Dataset entries
- - -

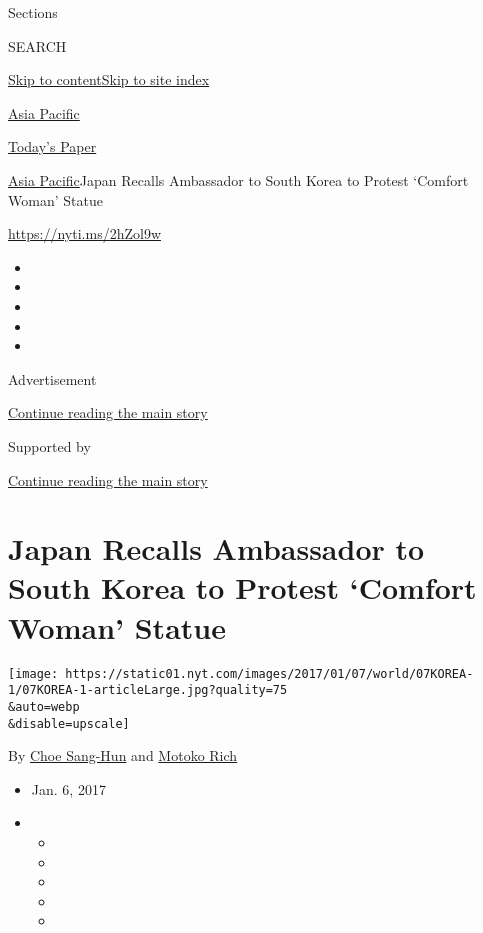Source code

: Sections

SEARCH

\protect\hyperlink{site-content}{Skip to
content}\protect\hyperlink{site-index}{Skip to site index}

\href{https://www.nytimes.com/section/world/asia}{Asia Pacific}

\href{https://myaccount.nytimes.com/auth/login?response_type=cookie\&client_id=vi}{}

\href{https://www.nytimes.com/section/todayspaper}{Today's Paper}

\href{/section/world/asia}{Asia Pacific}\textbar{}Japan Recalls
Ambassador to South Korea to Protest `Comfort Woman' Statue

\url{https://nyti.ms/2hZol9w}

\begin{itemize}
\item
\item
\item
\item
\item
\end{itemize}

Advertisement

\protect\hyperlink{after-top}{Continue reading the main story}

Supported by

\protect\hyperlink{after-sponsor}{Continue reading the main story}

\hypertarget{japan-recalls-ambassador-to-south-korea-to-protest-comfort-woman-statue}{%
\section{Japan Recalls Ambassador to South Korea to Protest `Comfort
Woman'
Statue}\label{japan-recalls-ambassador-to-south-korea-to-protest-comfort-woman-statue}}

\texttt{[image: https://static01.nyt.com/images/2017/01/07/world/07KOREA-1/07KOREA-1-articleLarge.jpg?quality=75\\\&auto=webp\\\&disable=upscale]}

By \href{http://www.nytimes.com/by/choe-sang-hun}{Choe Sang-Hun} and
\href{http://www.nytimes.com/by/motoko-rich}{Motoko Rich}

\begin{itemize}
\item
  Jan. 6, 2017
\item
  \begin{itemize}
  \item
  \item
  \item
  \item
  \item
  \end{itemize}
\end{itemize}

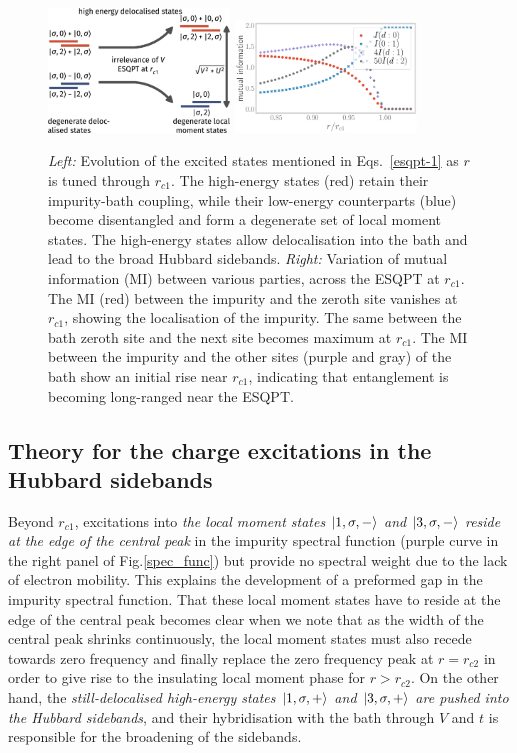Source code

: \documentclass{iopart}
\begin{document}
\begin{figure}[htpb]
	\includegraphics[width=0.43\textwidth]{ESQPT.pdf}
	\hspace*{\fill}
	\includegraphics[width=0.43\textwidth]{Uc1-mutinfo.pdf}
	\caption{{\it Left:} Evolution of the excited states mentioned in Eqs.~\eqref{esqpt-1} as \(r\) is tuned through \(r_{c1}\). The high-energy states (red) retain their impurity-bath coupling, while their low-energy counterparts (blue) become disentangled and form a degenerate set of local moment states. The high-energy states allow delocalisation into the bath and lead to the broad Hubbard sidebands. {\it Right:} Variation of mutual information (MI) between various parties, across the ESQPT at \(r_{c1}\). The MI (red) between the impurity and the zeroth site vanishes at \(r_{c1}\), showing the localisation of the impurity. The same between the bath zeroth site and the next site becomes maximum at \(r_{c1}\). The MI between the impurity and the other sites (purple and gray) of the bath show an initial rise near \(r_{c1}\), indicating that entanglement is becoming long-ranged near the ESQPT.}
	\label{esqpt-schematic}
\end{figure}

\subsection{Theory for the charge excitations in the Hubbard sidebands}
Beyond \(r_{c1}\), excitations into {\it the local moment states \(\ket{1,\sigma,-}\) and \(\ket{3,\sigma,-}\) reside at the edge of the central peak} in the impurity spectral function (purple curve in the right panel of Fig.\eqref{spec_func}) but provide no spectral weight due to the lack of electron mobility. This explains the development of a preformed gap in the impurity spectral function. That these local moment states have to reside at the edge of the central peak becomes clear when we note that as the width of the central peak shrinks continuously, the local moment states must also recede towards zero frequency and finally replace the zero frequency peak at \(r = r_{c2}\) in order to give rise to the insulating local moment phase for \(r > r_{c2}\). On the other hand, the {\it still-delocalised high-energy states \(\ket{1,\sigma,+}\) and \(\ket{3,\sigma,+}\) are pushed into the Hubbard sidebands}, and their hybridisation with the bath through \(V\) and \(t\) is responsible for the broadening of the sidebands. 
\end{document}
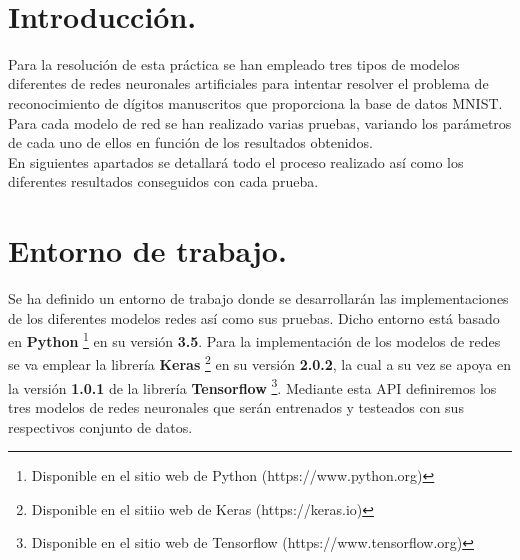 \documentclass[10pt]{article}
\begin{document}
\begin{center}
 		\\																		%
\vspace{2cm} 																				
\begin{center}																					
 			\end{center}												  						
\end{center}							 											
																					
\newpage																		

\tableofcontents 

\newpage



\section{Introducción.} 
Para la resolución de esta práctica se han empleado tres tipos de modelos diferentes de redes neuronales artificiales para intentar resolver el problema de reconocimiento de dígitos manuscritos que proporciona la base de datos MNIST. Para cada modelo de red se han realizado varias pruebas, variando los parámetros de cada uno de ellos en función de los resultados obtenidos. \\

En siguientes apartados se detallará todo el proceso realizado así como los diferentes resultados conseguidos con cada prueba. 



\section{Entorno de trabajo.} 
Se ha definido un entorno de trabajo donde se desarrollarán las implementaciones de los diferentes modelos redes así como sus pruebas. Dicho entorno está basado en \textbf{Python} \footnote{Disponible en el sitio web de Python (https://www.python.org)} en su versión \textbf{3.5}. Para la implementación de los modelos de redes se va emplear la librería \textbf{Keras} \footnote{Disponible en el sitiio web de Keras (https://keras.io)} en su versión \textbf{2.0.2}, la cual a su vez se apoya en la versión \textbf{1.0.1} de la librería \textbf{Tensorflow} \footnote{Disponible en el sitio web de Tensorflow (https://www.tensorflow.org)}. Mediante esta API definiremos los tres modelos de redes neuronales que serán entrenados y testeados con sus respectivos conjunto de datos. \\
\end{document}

- - -

Instructions for the task:
The expected answer is a copy of each line in the records that holds the word "Asia".

Answer below:
\href{https://www.nytimes.com/section/world/asia}{Asia Pacific}
\href{/section/world/asia}{Asia Pacific}\textbar{}Japan Recalls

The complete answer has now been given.